● Assignment
In the listing below, how many lines hold "hosting"? Give the number only.

● Given entries
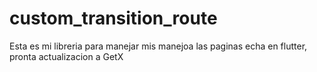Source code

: # custom_transition_route

Esta es mi libreria para manejar mis manejoa las paginas echa en flutter, pronta actualizacion a GetX
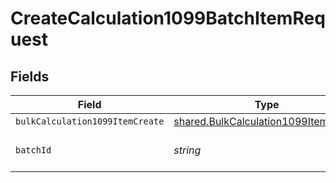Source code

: # CreateCalculation1099BatchItemRequest


## Fields

| Field                                                                                               | Type                                                                                                | Required                                                                                            | Description                                                                                         |
| --------------------------------------------------------------------------------------------------- | --------------------------------------------------------------------------------------------------- | --------------------------------------------------------------------------------------------------- | --------------------------------------------------------------------------------------------------- |
| `bulkCalculation1099ItemCreate`                                                                     | [shared.BulkCalculation1099ItemCreate](../../../sdk/models/shared/bulkcalculation1099itemcreate.md) | :heavy_minus_sign:                                                                                  | N/A                                                                                                 |
| `batchId`                                                                                           | *string*                                                                                            | :heavy_check_mark:                                                                                  | Unique identifier for a batch                                                                       |
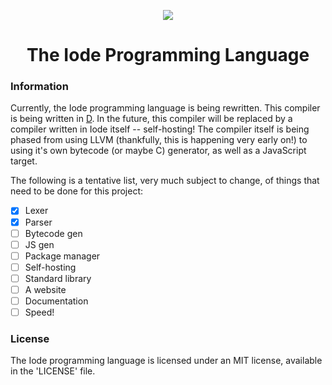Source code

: <div align="center">
<p>
    <img src="http://i.imgur.com/icozONU.png">
</p>
<h1>The Iode Programming Language</h1>
</div>

### Information

Currently, the Iode programming language is being rewritten. This compiler is being written in [D](http://dlang.org). In the future, this compiler will be replaced by a compiler written in Iode itself -- self-hosting! The compiler itself is being phased from using LLVM (thankfully, this is happening very early on!) to using it's own bytecode (or maybe C) generator, as well as a JavaScript target.

The following is a tentative list, very much subject to change, of things that need to be done for this project:

- [x] Lexer
- [x] Parser
- [ ] Bytecode gen
- [ ] JS gen
- [ ] Package manager
- [ ] Self-hosting
- [ ] Standard library
- [ ] A website
- [ ] Documentation
- [ ] Speed!

### License

The Iode programming language is licensed under an MIT license, available in the 'LICENSE' file.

● Exercise response
2